╔══
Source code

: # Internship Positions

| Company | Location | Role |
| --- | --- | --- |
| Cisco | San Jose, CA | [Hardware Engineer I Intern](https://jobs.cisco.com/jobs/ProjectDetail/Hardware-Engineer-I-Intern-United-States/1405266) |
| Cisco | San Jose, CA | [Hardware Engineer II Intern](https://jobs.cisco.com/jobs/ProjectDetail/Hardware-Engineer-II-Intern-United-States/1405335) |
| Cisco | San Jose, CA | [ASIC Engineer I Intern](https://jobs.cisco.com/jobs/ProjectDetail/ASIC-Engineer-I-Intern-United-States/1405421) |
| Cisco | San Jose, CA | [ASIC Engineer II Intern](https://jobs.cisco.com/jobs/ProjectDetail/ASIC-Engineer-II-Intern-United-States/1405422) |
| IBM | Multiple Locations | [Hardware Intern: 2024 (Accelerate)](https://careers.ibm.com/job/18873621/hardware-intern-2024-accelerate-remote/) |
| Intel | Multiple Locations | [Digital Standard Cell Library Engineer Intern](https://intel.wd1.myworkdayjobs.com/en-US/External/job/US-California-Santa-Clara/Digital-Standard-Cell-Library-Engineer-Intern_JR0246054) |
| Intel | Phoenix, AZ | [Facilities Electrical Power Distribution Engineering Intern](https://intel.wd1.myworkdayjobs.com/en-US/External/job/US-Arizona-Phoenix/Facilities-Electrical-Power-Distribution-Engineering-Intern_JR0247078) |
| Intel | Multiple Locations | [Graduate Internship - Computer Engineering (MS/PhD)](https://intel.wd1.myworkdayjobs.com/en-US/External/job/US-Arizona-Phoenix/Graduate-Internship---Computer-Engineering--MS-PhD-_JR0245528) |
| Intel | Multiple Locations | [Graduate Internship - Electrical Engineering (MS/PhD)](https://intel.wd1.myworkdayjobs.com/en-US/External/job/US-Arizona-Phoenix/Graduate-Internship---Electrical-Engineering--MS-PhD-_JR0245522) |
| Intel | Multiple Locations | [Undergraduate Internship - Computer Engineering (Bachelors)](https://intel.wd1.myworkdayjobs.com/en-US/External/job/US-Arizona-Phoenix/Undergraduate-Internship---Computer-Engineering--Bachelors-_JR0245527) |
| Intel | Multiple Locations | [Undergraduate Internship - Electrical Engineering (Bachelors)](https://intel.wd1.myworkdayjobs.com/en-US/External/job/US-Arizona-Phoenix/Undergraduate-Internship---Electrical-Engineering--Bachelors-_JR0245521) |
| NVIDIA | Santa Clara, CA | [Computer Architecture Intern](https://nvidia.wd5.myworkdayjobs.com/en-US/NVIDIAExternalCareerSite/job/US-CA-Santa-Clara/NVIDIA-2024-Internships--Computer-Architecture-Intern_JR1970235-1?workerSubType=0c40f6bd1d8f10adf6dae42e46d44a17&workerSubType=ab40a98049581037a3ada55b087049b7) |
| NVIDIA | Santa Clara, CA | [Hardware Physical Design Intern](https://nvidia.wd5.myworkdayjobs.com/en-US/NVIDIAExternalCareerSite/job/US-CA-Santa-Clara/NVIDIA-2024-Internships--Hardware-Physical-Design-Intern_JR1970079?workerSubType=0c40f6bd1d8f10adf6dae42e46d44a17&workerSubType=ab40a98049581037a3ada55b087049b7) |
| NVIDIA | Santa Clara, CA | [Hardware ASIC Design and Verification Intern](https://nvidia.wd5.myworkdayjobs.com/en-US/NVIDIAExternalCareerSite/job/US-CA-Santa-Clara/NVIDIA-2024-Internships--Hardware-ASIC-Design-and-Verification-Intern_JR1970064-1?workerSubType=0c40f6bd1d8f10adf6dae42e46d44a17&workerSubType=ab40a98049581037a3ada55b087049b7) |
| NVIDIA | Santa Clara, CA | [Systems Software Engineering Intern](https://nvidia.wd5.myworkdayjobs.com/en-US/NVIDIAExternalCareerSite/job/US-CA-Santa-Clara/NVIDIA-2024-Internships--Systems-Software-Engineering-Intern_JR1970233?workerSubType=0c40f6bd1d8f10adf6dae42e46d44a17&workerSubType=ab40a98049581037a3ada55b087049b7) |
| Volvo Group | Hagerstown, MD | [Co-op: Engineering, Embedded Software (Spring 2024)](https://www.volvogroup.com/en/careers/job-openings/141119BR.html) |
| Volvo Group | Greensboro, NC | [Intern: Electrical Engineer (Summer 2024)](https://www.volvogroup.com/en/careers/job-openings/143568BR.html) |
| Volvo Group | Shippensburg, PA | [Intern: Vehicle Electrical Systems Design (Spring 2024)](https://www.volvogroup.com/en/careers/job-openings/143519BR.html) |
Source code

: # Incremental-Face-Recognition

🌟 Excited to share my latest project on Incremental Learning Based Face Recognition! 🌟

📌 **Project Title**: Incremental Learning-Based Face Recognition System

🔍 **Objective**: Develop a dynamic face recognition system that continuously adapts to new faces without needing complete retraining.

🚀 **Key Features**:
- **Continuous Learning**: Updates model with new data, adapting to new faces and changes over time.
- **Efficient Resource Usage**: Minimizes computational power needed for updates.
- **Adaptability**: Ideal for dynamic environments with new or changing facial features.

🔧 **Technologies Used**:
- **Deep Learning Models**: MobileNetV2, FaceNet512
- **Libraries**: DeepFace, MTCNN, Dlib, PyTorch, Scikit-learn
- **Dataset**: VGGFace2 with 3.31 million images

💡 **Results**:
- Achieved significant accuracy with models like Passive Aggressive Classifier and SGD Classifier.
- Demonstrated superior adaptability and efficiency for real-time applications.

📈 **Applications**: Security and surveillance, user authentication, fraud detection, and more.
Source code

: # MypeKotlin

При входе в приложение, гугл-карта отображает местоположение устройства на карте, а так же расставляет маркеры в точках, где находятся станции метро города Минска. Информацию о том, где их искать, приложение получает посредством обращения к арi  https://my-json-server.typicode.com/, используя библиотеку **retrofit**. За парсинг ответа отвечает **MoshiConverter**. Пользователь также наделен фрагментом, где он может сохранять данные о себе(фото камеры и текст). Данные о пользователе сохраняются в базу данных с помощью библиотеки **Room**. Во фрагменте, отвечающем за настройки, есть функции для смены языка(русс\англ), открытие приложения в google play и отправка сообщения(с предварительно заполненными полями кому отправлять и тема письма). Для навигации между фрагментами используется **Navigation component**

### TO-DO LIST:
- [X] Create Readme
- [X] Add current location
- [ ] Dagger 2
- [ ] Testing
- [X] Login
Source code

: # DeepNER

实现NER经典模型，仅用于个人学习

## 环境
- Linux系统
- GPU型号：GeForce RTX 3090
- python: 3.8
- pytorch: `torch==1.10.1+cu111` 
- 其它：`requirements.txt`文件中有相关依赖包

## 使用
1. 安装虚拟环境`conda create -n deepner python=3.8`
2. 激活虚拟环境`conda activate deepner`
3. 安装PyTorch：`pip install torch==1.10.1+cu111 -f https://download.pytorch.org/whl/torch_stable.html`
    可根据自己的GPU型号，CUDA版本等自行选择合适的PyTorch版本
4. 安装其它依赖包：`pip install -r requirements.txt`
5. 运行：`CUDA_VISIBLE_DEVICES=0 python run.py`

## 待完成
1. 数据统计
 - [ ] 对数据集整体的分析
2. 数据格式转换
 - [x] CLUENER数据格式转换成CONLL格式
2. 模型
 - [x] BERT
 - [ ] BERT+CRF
╚══
* [TASK REQUIREMENTS]
In the listing above, find each line with the word "faces" and return it.

* [SOLVED EXERCISE]
🔍 **Objective**: Develop a dynamic face recognition system that continuously adapts to new faces without needing complete retraining.
- **Continuous Learning**: Updates model with new data, adapting to new faces and changes over time.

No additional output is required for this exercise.